▶ **THE INPUT**:

§

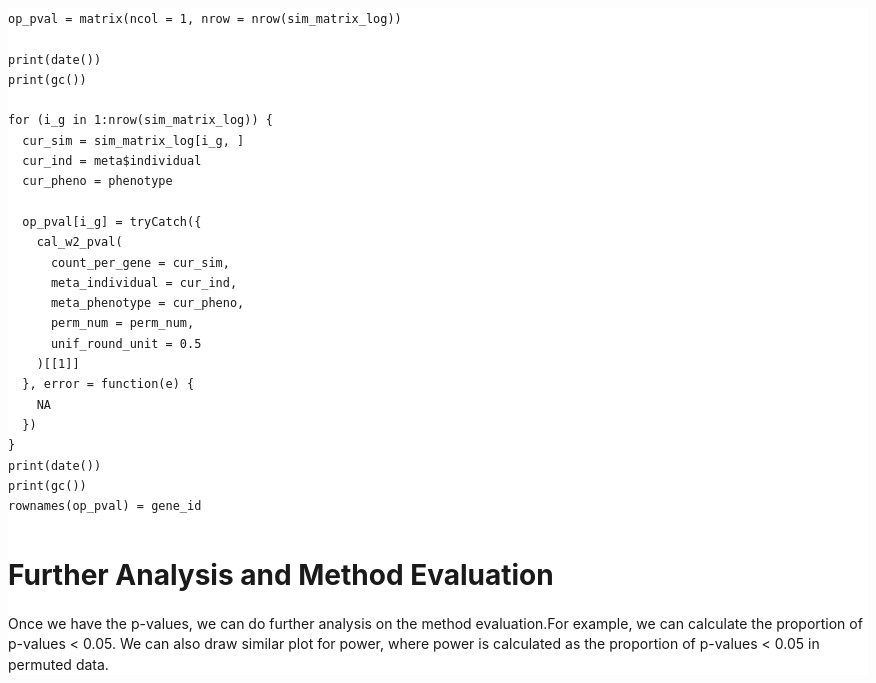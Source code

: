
 ```{r BSDE,eval=runcode}
op_pval = matrix(ncol = 1, nrow = nrow(sim_matrix_log))

print(date())
print(gc())

for (i_g in 1:nrow(sim_matrix_log)) {
  cur_sim = sim_matrix_log[i_g, ]
  cur_ind = meta$individual
  cur_pheno = phenotype
  
  op_pval[i_g] = tryCatch({
    cal_w2_pval(
      count_per_gene = cur_sim,
      meta_individual = cur_ind,
      meta_phenotype = cur_pheno,
      perm_num = perm_num,
      unif_round_unit = 0.5
    )[[1]]
  }, error = function(e) {
    NA
  })
}
print(date())
print(gc())
rownames(op_pval) = gene_id

```

# Further Analysis and Method Evaluation
Once we have the p-values, we can do further analysis on the method evaluation.For example, we can calculate the proportion of p-values < 0.05. We can also draw similar plot for power, where power is calculated as the proportion of p-values < 0.05 in permuted data.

§

▶ **PROBLEM DESCRIPTION**:
Return every line of the listing exactly, leaving its pictures behind.

▶ **SOLUTION TO THIS TASK**:
Source code

:
 ```{r BSDE,eval=runcode}
op_pval = matrix(ncol = 1, nrow = nrow(sim_matrix_log))

print(date())
print(gc())

for (i_g in 1:nrow(sim_matrix_log)) {
  cur_sim = sim_matrix_log[i_g, ]
  cur_ind = meta$individual
  cur_pheno = phenotype
  
  op_pval[i_g] = tryCatch({
    cal_w2_pval(
      count_per_gene = cur_sim,
      meta_individual = cur_ind,
      meta_phenotype = cur_pheno,
      perm_num = perm_num,
      unif_round_unit = 0.5
    )[[1]]
  }, error = function(e) {
    NA
  })
}
print(date())
print(gc())
rownames(op_pval) = gene_id

```

# Further Analysis and Method Evaluation
Once we have the p-values, we can do further analysis on the method evaluation.For example, we can calculate the proportion of p-values < 0.05. We can also draw similar plot for power, where power is calculated as the proportion of p-values < 0.05 in permuted data.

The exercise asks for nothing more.